His blunt rebuke of the RNC’s actions on Friday contrasted sharply with the reactions of House GOP leader Kevin McCarthy, who declined to say whether he supported the move, and another member of the House Republican leadership, who said the party had acted within its rights.

 

The resolution’s continuing reverberations laid bare the unresolved tensions within the Republican Party between those who want to keep the focus solely on Democrats ahead of this year’s midterm elections, and President Trump and his loyalists, who want to punish his political opponents and revisit the 2020 presidential race."

 

A post-Soviet border town in northern Ukraine wonders if Russia is coming back 

 

LAT, NABIH BULOS: "It’s hard to find a more tranquil place than this hamlet on the edge of northern Ukraine. A collection of huts sprinkled along a barely there road, it abuts the Zheveda and Tsata rivers. In winter, when the Tsata freezes, the town’s 70 or so residents, many of them old with long memories, punch holes in the riverbed and fish amid a hushed birch forest draped in snow.

 

“Oh, I just started two weeks ago.

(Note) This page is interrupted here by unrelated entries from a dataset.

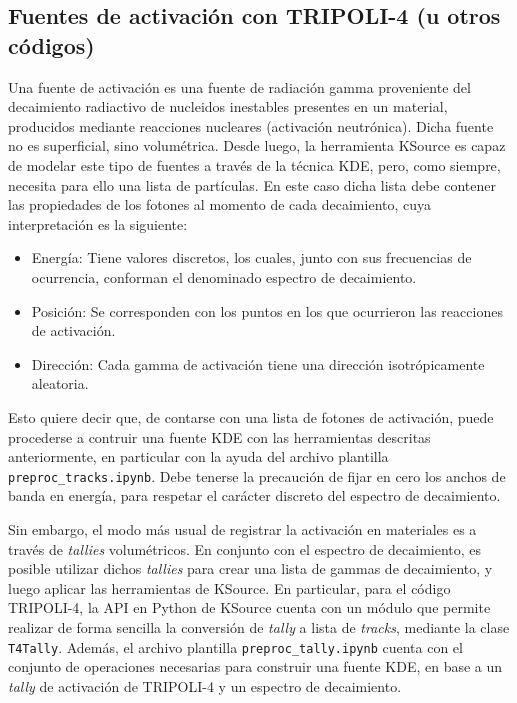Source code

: \subsection{Fuentes de activación con TRIPOLI-4 (u otros códigos)}

Una fuente de activación es una fuente de radiación gamma proveniente del decaimiento radiactivo de nucleidos inestables presentes en un material, producidos mediante reacciones nucleares (activación neutrónica). Dicha fuente no es superficial, sino volumétrica. Desde luego, la herramienta KSource es capaz de modelar este tipo de fuentes a través de la técnica KDE, pero, como siempre, necesita para ello una lista de partículas. En este caso dicha lista debe contener las propiedades de los fotones al momento de cada decaimiento, cuya interpretación es la siguiente:
\begin{itemize}
	\item Energía: Tiene valores discretos, los cuales, junto con sus frecuencias de ocurrencia, conforman el denominado espectro de decaimiento.
	\item Posición: Se corresponden con los puntos en los que ocurrieron las reacciones de activación.
	\item Dirección: Cada gamma de activación tiene una dirección isotrópicamente aleatoria.
\end{itemize}

Esto quiere decir que, de contarse con una lista de fotones de activación, puede procederse a contruir una fuente KDE con las herramientas descritas anteriormente, en particular con la ayuda del archivo plantilla \verb|preproc_tracks.ipynb|. Debe tenerse la precaución de fijar en cero los anchos de banda en energía, para respetar el carácter discreto del espectro de decaimiento.

Sin embargo, el modo más usual de registrar la activación en materiales es a través de \emph{tallies} volumétricos. En conjunto con el espectro de decaimiento, es posible utilizar dichos \emph{tallies} para crear una lista de gammas de decaimiento, y luego aplicar las herramientas de KSource. En particular, para el código TRIPOLI-4, la API en Python de KSource cuenta con un módulo que permite realizar de forma sencilla la conversión de \emph{tally} a lista de \emph{tracks}, mediante la clase \verb|T4Tally|. Además, el archivo plantilla \verb|preproc_tally.ipynb| cuenta con el conjunto de operaciones necesarias para construir una fuente KDE, en base a un \emph{tally} de activación de TRIPOLI-4 y un espectro de decaimiento. 
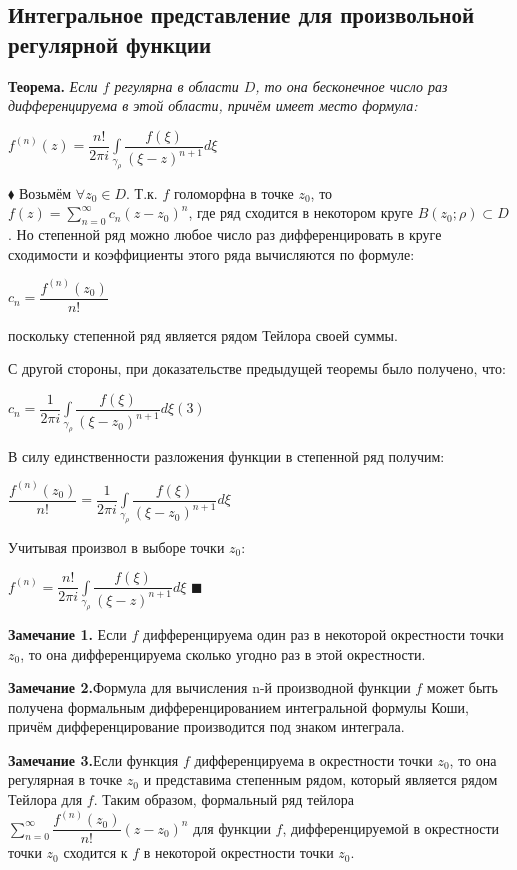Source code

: \documentclass[a4paper, 12pt]{report}
\begin{document}
\par\bigskip
\subsection{Интегральное представление для произвольной регулярной функции}

\textbf{Теорема.} \quad
\textit{Если $f$ регулярна в области $D$, то она бесконечное число раз дифференцируема в этой области, причём имеет место формула:}
\begin{center}
    $f^{(n)}(z) = \dfrac{n!}{2\pi i}\int\limits_{\gamma_{\rho}}\dfrac{f(\xi)}{(\xi - z)^{n+1}}d\xi$
\end{center}

$\blacklozenge$ Возьмём $\forall z_0 \in D$. Т.к. $f$ голоморфна в точке $z_0$, то $f(z) = \sum\limits_{n=0}^{\infty}c_n(z - z_0)^n$, где ряд сходится в некотором круге $B(z_0; \rho) \subset D$. Но степенной ряд можно любое число раз дифференцировать в круге сходимости и коэффициенты этого ряда вычисляются по формуле:
\begin{center}
    $c_n = \dfrac{f^{(n)}(z_0)}{n!}$
\end{center}
поскольку степенной ряд является рядом Тейлора своей суммы.
\par\bigskip
С другой стороны, при доказательстве предыдущей теоремы было получено, что:

\begin{center}
    $c_n = \dfrac{1}{2\pi i}\int\limits_{\gamma_{\rho}}\dfrac{f(\xi)}{(\xi - z_0)^{n+1}}d\xi (3)$
\end{center}

В силу единственности разложения функции в степенной ряд получим:

\begin{center}
   $\dfrac{f^{(n)}(z_0)}{n!} = \dfrac{1}{2\pi i}\int\limits_{\gamma_{\rho}}\dfrac{f(\xi)}{(\xi - z_0)^{n+1}}d\xi$
\end{center}

Учитывая произвол в выборе точки $z_0$:

\begin{center}
   $f^{(n)} = \dfrac{n!}{2\pi i}\int\limits_{\gamma_{\rho}}\dfrac{f(\xi)}{(\xi - z)^{n+1}}d\xi$ \quad$\blacksquare$
\end{center}
\par\bigskip
\textbf{Замечание 1.} \quad Если $f$ дифференцируема один раз в некоторой окрестности точки $z_0$, то она дифференцируема сколько угодно раз в этой окрестности.
\par\bigskip
\textbf{Замечание 2.}\quad Формула для вычисления n-й производной функции $f$ может быть получена формальным дифференцированием интегральной формулы Коши, причём дифференцирование производится под знаком интеграла.
\par\bigskip
\textbf{Замечание 3.}\quad Если функция $f$ дифференцируема в окрестности точки $z_0$, то она регулярная в точке $z_0$ и представима степенным рядом, который является рядом Тейлора для $f$. Таким образом, формальный ряд тейлора $\sum\limits_{n=0}^{\infty}\dfrac{f^{(n)}(z_0)}{n!}(z - z_0)^n$ для функции $f$, дифференцируемой в окрестности точки $z_0$ сходится к $f$ в некоторой окрестности точки $z_0$.
\end{document}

I’m a beginner, but I have no luck. The fish aren’t coming,” said Vladimir, a grizzled but affable man in his late 50s who preferred not to give his last name. He adjusted his ushanka, or ear-flap hat, squatted down and gingerly dipped his line for another attempt.

 

Vladimir has lived in Klyusy all his life. Like other villagers near the border linking Ukraine, Belarus and Russia, he remembered the Soviet Union days when the boundary was little more than a line on paper. Every June, residents would stream through the Senkivka border crossing, six miles west of Klyusy, and join tens of thousands of Ukrainians, Russians and Belarusians celebrating the Slavic Unity Festival held near the Monument of Friendship called the Three Sisters."